Thread: how do I find the length of and array using sizeof()

Damm I forgot this I knew this a week ago but it slipped out.

Code:

#include<stdio.h>

main() 
{
       int x;
       char array[100][50] =
       {
            {"element 1"},
            {"element 2"},
            {"element 3"},
            {"element 4"}
       };
        
       x = sizeof(array)/sizeof(array[0]);
       printf("the size of the array is %d",x);
       getchar();
}

I am not getting the right results it should be 4 not 100 I forgot this I knew this a week ago. I guess the old saying is true in programming if you don't use it you lose it

is there a short cut notation in c to initialize the rest of the elements to the null character?

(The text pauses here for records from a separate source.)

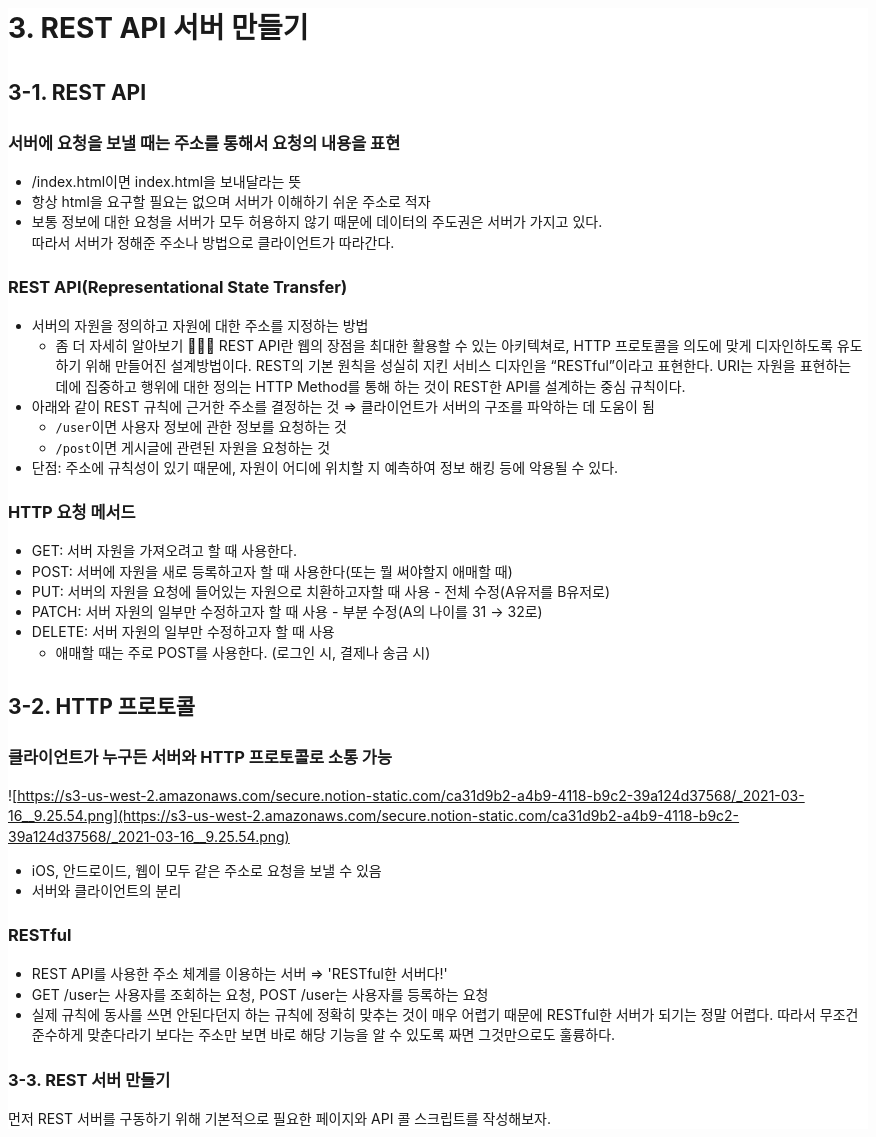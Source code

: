 ﻿# 3. REST API 서버 만들기

## 3-1. REST API

### 서버에 요청을 보낼 때는 주소를 통해서 요청의 내용을 표현

- /index.html이면 index.html을 보내달라는 뜻
- 항상 html을 요구할 필요는 없으며 서버가 이해하기 쉬운 주소로 적자
- 보통 정보에 대한 요청을 서버가 모두 허용하지 않기 때문에 데이터의 주도권은 서버가 가지고 있다.  
  따라서 서버가 정해준 주소나 방법으로 클라이언트가 따라간다.

### REST API(Representational State Transfer)

- 서버의 자원을 정의하고 자원에 대한 주소를 지정하는 방법
  - 좀 더 자세히 알아보기 👩🏻‍🏫
    REST API란 웹의 장점을 최대한 활용할 수 있는 아키텍쳐로, HTTP 프로토콜을 의도에 맞게 디자인하도록 유도하기 위해 만들어진 설계방법이다. REST의 기본 원칙을 성실히 지킨 서비스 디자인을 “RESTful”이라고 표현한다. URI는 자원을 표현하는 데에 집중하고 행위에 대한 정의는 HTTP Method를 통해 하는 것이 REST한 API를 설계하는 중심 규칙이다.
- 아래와 같이 REST 규칙에 근거한 주소를 결정하는 것 ⇒ 클라이언트가 서버의 구조를 파악하는 데 도움이 됨
  - `/user`이면 사용자 정보에 관한 정보를 요청하는 것
  - `/post`이면 게시글에 관련된 자원을 요청하는 것
- 단점: 주소에 규칙성이 있기 때문에, 자원이 어디에 위치할 지 예측하여 정보 해킹 등에 악용될 수 있다.

### HTTP 요청 메서드

- GET: 서버 자원을 가져오려고 할 때 사용한다.
- POST: 서버에 자원을 새로 등록하고자 할 때 사용한다(또는 뭘 써야할지 애매할 때)
- PUT: 서버의 자원을 요청에 들어있는 자원으로 치환하고자할 때 사용 - 전체 수정(A유저를 B유저로)
- PATCH: 서버 자원의 일부만 수정하고자 할 때 사용 - 부분 수정(A의 나이를 31 → 32로)
- DELETE: 서버 자원의 일부만 수정하고자 할 때 사용
  - 애매할 때는 주로 POST를 사용한다. (로그인 시, 결제나 송금 시)

## 3-2. HTTP 프로토콜

### 클라이언트가 누구든 서버와 HTTP 프로토콜로 소통 가능

![https://s3-us-west-2.amazonaws.com/secure.notion-static.com/ca31d9b2-a4b9-4118-b9c2-39a124d37568/_2021-03-16__9.25.54.png](https://s3-us-west-2.amazonaws.com/secure.notion-static.com/ca31d9b2-a4b9-4118-b9c2-39a124d37568/_2021-03-16__9.25.54.png)

- iOS, 안드로이드, 웹이 모두 같은 주소로 요청을 보낼 수 있음
- 서버와 클라이언트의 분리

### RESTful

- REST API를 사용한 주소 체계를 이용하는 서버 ⇒ 'RESTful한 서버다!'
- GET /user는 사용자를 조회하는 요청, POST /user는 사용자를 등록하는 요청
- 실제 규칙에 동사를 쓰면 안된다던지 하는 규칙에 정확히 맞추는 것이 매우 어렵기 때문에 RESTful한 서버가 되기는 정말 어렵다. 따라서 무조건 준수하게 맞춘다라기 보다는 주소만 보면 바로 해당 기능을 알 수 있도록 짜면 그것만으로도 훌륭하다.

### 3-3. REST 서버 만들기

먼저 REST 서버를 구동하기 위해 기본적으로 필요한 페이지와 API 콜 스크립트를 작성해보자.
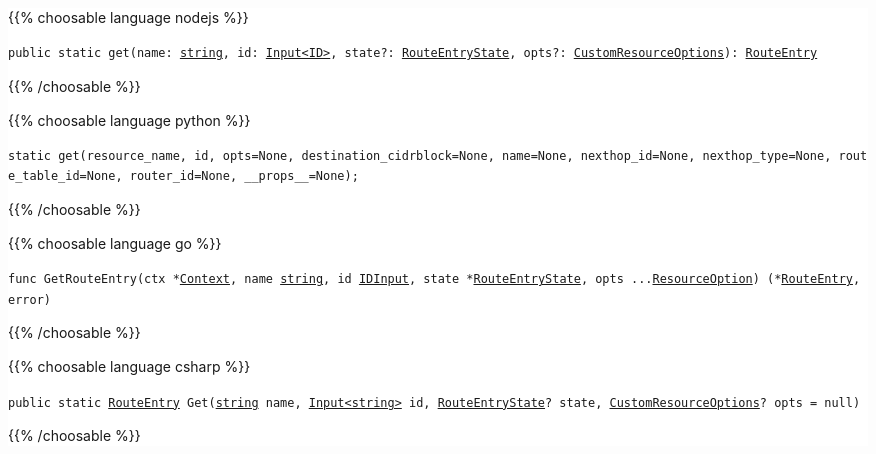 {{% choosable language nodejs %}}
<div class="highlight"><pre class="chroma"><code class="language-typescript" data-lang="typescript"><span class="k">public static </span><span class="nf">get</span><span class="p">(</span><span class="nx">name</span><span class="p">:</span> <span class="nx"><a href="https://developer.mozilla.org/en-US/docs/Web/JavaScript/Reference/Global_Objects/string">string</a></span><span class="p">, </span><span class="nx">id</span><span class="p">:</span> <span class="nx"><a href="/docs/reference/pkg/nodejs/pulumi/pulumi/#ID">Input&lt;ID&gt;</a></span><span class="p">, </span><span class="nx">state</span><span class="p">?:</span> <span class="nx"><a href="/docs/reference/pkg/nodejs/pulumi/alicloud/vpc/#RouteEntryState">RouteEntryState</a></span><span class="p">, </span><span class="nx">opts</span><span class="p">?:</span> <span class="nx"><a href="/docs/reference/pkg/nodejs/pulumi/pulumi/#CustomResourceOptions">CustomResourceOptions</a></span><span class="p">): </span><span class="nx"><a href="/docs/reference/pkg/nodejs/pulumi/alicloud/vpc/#RouteEntry">RouteEntry</a></span></code></pre></div>
{{% /choosable %}}

{{% choosable language python %}}
<div class="highlight"><pre class="chroma"><code class="language-python" data-lang="python"><span class="k">static </span><span class="nf">get</span><span class="p">(resource_name, id, opts=None, </span>destination_cidrblock=None<span class="p">, </span>name=None<span class="p">, </span>nexthop_id=None<span class="p">, </span>nexthop_type=None<span class="p">, </span>route_table_id=None<span class="p">, </span>router_id=None<span class="p">, __props__=None);</span></code></pre></div>
{{% /choosable %}}

{{% choosable language go %}}
<div class="highlight"><pre class="chroma"><code class="language-go" data-lang="go"><span class="k">func </span>GetRouteEntry<span class="p">(</span><span class="nx">ctx</span><span class="p"> *</span><span class="nx"><a href="https://pkg.go.dev/github.com/pulumi/pulumi/sdk/v2/go/pulumi?tab=doc#Context">Context</a></span><span class="p">, </span><span class="nx">name</span><span class="p"> </span><span class="nx"><a href="https://golang.org/pkg/builtin/#string">string</a></span><span class="p">, </span><span class="nx">id</span><span class="p"> </span><span class="nx"><a href="https://pkg.go.dev/github.com/pulumi/pulumi/sdk/v2/go/pulumi?tab=doc#IDInput">IDInput</a></span><span class="p">, </span><span class="nx">state</span><span class="p"> *</span><span class="nx"><a href="https://pkg.go.dev/github.com/pulumi/pulumi-alicloud/sdk/v2/go/alicloud/vpc?tab=doc#RouteEntryState">RouteEntryState</a></span><span class="p">, </span><span class="nx">opts</span><span class="p"> ...</span><span class="nx"><a href="https://pkg.go.dev/github.com/pulumi/pulumi/sdk/v2/go/pulumi?tab=doc#ResourceOption">ResourceOption</a></span><span class="p">) (*<span class="nx"><a href="https://pkg.go.dev/github.com/pulumi/pulumi-alicloud/sdk/v2/go/alicloud/vpc?tab=doc#RouteEntry">RouteEntry</a></span>, error)</span></code></pre></div>
{{% /choosable %}}

{{% choosable language csharp %}}
<div class="highlight"><pre class="chroma"><code class="language-csharp" data-lang="csharp"><span class="k">public static </span><span class="nx"><a href="/docs/reference/pkg/dotnet/Pulumi.AliCloud/Pulumi.AliCloud.Vpc.RouteEntry.html">RouteEntry</a></span><span class="nf"> Get</span><span class="p">(</span><span class="nx"><a href="https://docs.microsoft.com/en-us/dotnet/csharp/language-reference/builtin-types/built-in-types">string</a></span><span class="p"> </span><span class="nx">name<span class="p">, </span><span class="nx"><a href="/docs/reference/pkg/dotnet/Pulumi/Pulumi.Input.html">Input&lt;string&gt;</a></span><span class="p"> </span><span class="nx">id<span class="p">, </span><span class="nx"><a href="/docs/reference/pkg/dotnet/Pulumi.AliCloud/Pulumi.AliCloud.Vpc.RouteEntryState.html">RouteEntryState</a></span><span class="p">? </span><span class="nx">state<span class="p">, </span><span class="nx"><a href="/docs/reference/pkg/dotnet/Pulumi/Pulumi.CustomResourceOptions.html">CustomResourceOptions</a></span><span class="p">? </span><span class="nx">opts = null<span class="p">)</span></code></pre></div>
{{% /choosable %}}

Thanks for the reply by the way I really appreciate it

char array[100] = {0};

you use this short hand notation to explicitly set the first element to zero and implicitly set all the other elements to zero
when you first initialize an array


I just had to get that into in my head

Code:

     int i;
  
      char array[100] = {0}; // explicitly set the first element to zero and implicitly set all the other elements to zero 

      array[0] = 1;
      array[1] = 2;
      
      for(i =0; array[i] != 0; i++)
      {
      }      
      
      printf("the size of the array is %i",i);

thanks all later gents I like this forum by the way.

This does only work if the actual content of an array element isn't 0, which is absolutely possible.